Saturday, February 28, 2009

Unions try to heal wounds of bitter split

Nearly four years after a nasty breakup split organized labor, union leaders are again talking about reuniting under a single, more powerful federation, possibly this year.

Leaders from 12 of the nation's largest unions, along with rival federations AFL-CIO and Change to Win, have held three meetings since January aimed at setting aside differences and taking advantage of the most favorable political climate for unions in 15 years.

"We've had very positive discussions and we've reached some significant agreements," said David Bonior, the former Michigan congressman who is brokering the discussions.

But Bonior stressed that significant hurdles remain as leaders work out how a unified labor federation would be structured and what its goals would be.
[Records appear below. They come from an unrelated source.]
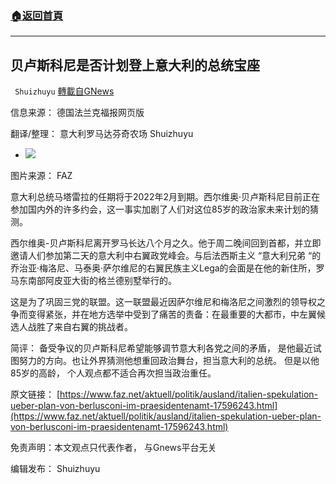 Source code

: ###  [:house:返回首頁](https://github.com/ourhimalayas/txt)
---


## 贝卢斯科尼是否计划登上意大利的总统宝座
` Shuizhuyu` [轉載自GNews](https://gnews.org/zh-hans/1610527/)

信息来源： 德国法兰克福报网页版

翻译/整理： 意大利罗马达芬奇农场 Shuizhuyu

- ![](https://assets.gnews.org/wp-content/uploads/2021/10/sieht-sich-in-guter-form.jpg)


图片来源： FAZ

意大利总统马塔雷拉的任期将于2022年2月到期。西尔维奥·贝卢斯科尼目前正在参加国内外的许多约会，这一事实加剧了人们对这位85岁的政治家未来计划的猜测。

西尔维奥-贝卢斯科尼离开罗马长达八个月之久。他于周二晚间回到首都，并立即邀请人们参加第二天的意大利中右翼政党峰会。与后法西斯主义 “意大利兄弟 “的乔治亚·梅洛尼、马泰奥·萨尔维尼的右翼民族主义Lega的会面是在他的新住所，罗马东南部阿皮亚大街的格兰德别墅举行的。

这是为了巩固三党的联盟。这一联盟最近因萨尔维尼和梅洛尼之间激烈的领导权之争而变得紧张，并在地方选举中受到了痛苦的责备：在最重要的大都市，中左翼候选人战胜了来自右翼的挑战者。

简评： 备受争议的贝卢斯科尼希望能够调节意大利各党之间的矛盾， 是他最近试图努力的方向。也让外界猜测他想重回政治舞台，担当意大利的总统。 但是以他85岁的高龄， 个人观点都不适合再次担当政治重任。

原文链接： [https://www.faz.net/aktuell/politik/ausland/italien-spekulation-ueber-plan-von-berlusconi-im-praesidentenamt-17596243.html](https://www.faz.net/aktuell/politik/ausland/italien-spekulation-ueber-plan-von-berlusconi-im-praesidentenamt-17596243.html)

免责声明：本文观点只代表作者， 与Gnews平台无关

编辑发布： Shuizhuyu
Seven unions, led by the Service Employees International Union, bolted from the AFL-CIO in 2005. They complained the federation focused too much on political campaigns and not enough on recruiting new members. The break reflected frustration with steadily declining union membership, from a peak of 35 percent of the work force in the 1950s to about 12 percent today. Full Story.....

Thursday, February 26, 2009

Teamsters Furious Over Support of Scab Supporting KeyBank

The Teamsters released a scathing press release today about Cleveland based KeyBank highlighting the fact they are giving loans to Oak Harbor Freight Lines who are in the midst of long strike with their membership.

The union stated that Key has violated federal labor laws and international labor standards and are taking out advertisements on RTA buses to get the situation in the public eye. The message on the buses will read "KeyBank: Takes Our Money; Wastes Our Taxes; Hurts our Kids".

"KeyBank is receiving $2.5 billion in TARP funds from taxpayers," said Al Hobart, Teamsters International Vice President and President of Joint Council 28. "KeyBank was given this money under the condition that it act in the public interest. But its practices of predatory lending to students, lobbying and tax evasion, along with the financing of Oak Harbor Freight Lines, have had severely negative effects on American workers and their families."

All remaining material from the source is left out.